Companies in India will now be required to give full disclosure of their digital currency holdings, following measures set to come into force from April 1.
Officials at the Ministry of Corporate Affairs processed an amendment to Schedule III of the Companies Act, 2013, requiring companies both public and private to disclose information about their digital currency holdings and dealings in other digital assets.
According to press reports, companies will be expected to disclose any “profit or loss on transactions involving Cryptocurrency or Virtual Currency,” “deposits or advances from any person for the purpose of trading or investing in cryptocurrency/ virtual currency,” and “amount of currency held as at the reporting date.”
Details of digital currency dealings will be expected to be disclosed on profit and loss statements and balance sheets, submitted as part of their existing annual compliance obligations.
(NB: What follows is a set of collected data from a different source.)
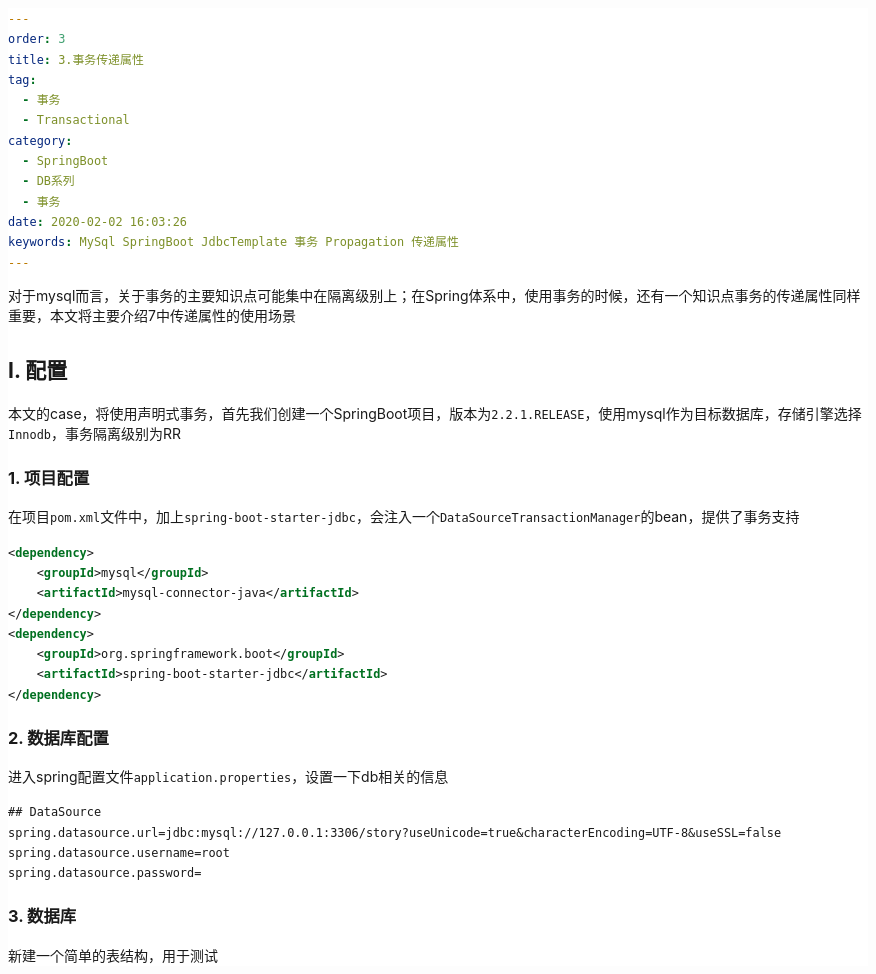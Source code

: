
 ```yaml
---
order: 3
title: 3.事务传递属性
tag: 
  - 事务
  - Transactional
category: 
  - SpringBoot
  - DB系列
  - 事务
date: 2020-02-02 16:03:26
keywords: MySql SpringBoot JdbcTemplate 事务 Propagation 传递属性
---
```



对于mysql而言，关于事务的主要知识点可能集中在隔离级别上；在Spring体系中，使用事务的时候，还有一个知识点事务的传递属性同样重要，本文将主要介绍7中传递属性的使用场景



## I. 配置

本文的case，将使用声明式事务，首先我们创建一个SpringBoot项目，版本为`2.2.1.RELEASE`，使用mysql作为目标数据库，存储引擎选择`Innodb`，事务隔离级别为RR

### 1. 项目配置

在项目`pom.xml`文件中，加上`spring-boot-starter-jdbc`，会注入一个`DataSourceTransactionManager`的bean，提供了事务支持

```xml
<dependency>
    <groupId>mysql</groupId>
    <artifactId>mysql-connector-java</artifactId>
</dependency>
<dependency>
    <groupId>org.springframework.boot</groupId>
    <artifactId>spring-boot-starter-jdbc</artifactId>
</dependency>
```

### 2. 数据库配置

进入spring配置文件`application.properties`，设置一下db相关的信息

```properties
## DataSource
spring.datasource.url=jdbc:mysql://127.0.0.1:3306/story?useUnicode=true&characterEncoding=UTF-8&useSSL=false
spring.datasource.username=root
spring.datasource.password=
```

### 3. 数据库

新建一个简单的表结构，用于测试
The move is said to have been prompted by signs from the U.S. and Europe that companies are heavily investing in digital currencies and other digital assets, which the Indian ministry expects could also apply to local companies.
The disclosures will allow government agencies to establish whether tax on any gains is being appropriately reported and paid, as well as allowing them to better regulate digital asset activities across the Indian corporate sector.
Just last month, Indian regulators told companies engaging in IPOs to liquidate any digital currency positions they were holding, as the country moves towards what many see as an eventual ban on all digital currencies.
Similarly, digital currency companies in India have faced prolonged pressure from regulators and the country’s reserve bank, which had made it almost impossible for companies in the digital currency sector to do business in India.
The new disclosures mandate will come into force from the upcoming tax year, and is expected to have a further bearing on the policy direction for regulating digital currencies in India in the near future.